Task directions: Please return every line from the entries that has the string "PSOLGENT" in it.

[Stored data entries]
%%

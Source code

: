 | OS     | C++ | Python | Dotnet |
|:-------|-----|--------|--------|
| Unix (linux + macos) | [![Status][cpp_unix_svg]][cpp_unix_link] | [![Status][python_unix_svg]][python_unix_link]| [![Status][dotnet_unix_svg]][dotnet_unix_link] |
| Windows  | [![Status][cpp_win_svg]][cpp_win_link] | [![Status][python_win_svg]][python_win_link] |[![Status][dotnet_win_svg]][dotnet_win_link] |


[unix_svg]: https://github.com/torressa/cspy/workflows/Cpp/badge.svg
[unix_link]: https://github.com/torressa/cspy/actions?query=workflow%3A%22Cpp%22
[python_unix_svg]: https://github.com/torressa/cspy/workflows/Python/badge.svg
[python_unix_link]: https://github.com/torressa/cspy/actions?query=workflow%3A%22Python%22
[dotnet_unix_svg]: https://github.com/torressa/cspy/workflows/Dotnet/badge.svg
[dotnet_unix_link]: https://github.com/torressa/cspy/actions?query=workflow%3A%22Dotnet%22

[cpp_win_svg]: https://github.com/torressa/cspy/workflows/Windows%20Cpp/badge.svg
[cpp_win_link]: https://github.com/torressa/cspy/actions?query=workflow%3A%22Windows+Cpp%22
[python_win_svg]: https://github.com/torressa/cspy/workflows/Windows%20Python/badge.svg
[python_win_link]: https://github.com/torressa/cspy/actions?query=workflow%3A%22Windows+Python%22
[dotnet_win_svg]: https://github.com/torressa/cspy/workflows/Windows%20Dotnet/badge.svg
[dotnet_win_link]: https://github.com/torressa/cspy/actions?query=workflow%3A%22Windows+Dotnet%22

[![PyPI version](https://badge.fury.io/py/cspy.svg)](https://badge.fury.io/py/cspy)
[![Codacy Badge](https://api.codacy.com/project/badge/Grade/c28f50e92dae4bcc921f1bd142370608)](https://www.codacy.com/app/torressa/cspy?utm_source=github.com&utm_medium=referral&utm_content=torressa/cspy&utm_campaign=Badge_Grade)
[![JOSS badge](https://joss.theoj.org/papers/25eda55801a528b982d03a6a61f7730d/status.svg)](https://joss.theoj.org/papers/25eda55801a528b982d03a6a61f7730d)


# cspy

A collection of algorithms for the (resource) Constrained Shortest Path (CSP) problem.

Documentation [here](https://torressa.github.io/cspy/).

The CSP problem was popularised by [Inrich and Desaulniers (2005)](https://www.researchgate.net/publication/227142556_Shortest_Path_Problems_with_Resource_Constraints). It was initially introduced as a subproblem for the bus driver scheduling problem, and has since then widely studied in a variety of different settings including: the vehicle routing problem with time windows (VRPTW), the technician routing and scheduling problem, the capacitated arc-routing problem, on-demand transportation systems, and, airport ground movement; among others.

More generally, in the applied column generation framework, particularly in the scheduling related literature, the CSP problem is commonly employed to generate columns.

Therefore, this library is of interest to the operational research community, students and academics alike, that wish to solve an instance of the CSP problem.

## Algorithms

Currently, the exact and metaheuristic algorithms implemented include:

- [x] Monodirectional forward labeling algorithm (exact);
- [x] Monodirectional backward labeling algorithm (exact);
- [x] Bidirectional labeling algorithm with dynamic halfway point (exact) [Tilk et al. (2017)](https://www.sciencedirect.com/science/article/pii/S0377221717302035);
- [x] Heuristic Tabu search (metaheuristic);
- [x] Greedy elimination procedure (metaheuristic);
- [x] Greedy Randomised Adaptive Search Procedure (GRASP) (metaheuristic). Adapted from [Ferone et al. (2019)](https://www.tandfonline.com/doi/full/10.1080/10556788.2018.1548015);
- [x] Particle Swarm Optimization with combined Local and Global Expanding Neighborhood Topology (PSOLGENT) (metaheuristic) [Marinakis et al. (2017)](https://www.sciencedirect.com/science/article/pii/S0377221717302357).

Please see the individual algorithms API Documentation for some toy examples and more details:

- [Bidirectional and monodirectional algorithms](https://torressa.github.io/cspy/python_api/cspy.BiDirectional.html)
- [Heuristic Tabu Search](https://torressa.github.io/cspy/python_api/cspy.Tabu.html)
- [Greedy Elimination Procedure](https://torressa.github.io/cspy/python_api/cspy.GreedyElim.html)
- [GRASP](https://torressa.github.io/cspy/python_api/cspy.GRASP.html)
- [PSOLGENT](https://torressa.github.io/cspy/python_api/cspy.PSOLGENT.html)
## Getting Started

%%

Task result:
- [x] Particle Swarm Optimization with combined Local and Global Expanding Neighborhood Topology (PSOLGENT) (metaheuristic) [Marinakis et al. (2017)](https://www.sciencedirect.com/science/article/pii/S0377221717302357).
- [PSOLGENT](https://torressa.github.io/cspy/python_api/cspy.PSOLGENT.html)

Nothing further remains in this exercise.